*DATA SUPPLIED*

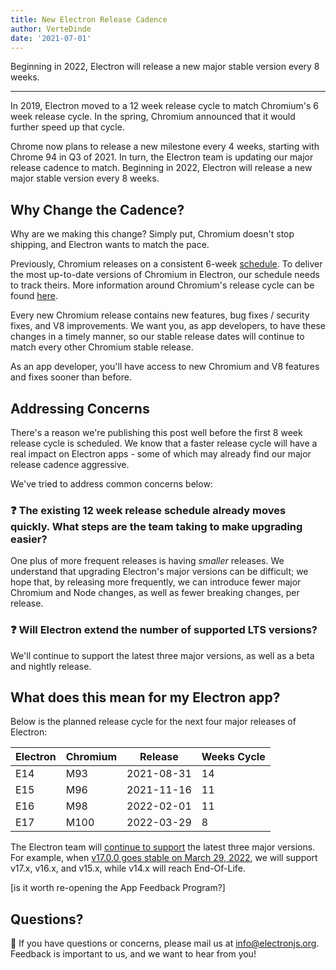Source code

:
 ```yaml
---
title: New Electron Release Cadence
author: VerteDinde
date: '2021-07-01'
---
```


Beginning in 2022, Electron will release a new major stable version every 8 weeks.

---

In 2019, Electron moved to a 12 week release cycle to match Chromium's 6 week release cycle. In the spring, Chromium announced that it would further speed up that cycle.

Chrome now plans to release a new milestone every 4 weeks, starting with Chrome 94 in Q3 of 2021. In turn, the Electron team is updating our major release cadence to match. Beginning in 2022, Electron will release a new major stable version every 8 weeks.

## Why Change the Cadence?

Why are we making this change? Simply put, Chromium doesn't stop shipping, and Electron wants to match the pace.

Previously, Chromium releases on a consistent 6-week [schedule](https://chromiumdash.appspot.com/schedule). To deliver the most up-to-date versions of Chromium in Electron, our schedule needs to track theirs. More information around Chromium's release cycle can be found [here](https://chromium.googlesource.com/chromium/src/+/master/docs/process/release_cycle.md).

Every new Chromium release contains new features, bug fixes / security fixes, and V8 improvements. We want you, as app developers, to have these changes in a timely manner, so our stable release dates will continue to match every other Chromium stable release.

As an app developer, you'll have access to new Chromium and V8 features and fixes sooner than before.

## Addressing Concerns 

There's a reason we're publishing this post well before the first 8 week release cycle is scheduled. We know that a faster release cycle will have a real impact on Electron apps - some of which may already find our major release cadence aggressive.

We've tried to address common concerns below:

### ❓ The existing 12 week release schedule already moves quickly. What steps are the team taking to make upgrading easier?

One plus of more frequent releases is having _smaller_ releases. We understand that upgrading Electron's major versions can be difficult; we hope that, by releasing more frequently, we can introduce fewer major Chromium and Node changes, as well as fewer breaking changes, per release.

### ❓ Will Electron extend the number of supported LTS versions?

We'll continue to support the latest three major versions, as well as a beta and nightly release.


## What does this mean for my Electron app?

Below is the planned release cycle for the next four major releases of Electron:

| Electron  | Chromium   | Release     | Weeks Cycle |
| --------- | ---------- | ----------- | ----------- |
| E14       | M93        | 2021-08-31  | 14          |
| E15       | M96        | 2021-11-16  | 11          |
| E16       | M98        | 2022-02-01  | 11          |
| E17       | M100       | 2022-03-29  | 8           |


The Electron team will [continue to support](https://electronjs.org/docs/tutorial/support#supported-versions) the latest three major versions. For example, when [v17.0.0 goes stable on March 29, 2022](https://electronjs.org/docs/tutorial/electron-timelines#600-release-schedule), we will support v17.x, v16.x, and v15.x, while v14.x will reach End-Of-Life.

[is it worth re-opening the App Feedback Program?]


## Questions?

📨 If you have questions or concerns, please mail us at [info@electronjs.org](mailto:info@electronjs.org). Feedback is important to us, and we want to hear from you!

*YOUR ASSIGNMENT*
Go through the material above and copy each line that has the word "What".

*OUTPUT OF THE TASK*
### ❓ The existing 12 week release schedule already moves quickly. What steps are the team taking to make upgrading easier?
## What does this mean for my Electron app?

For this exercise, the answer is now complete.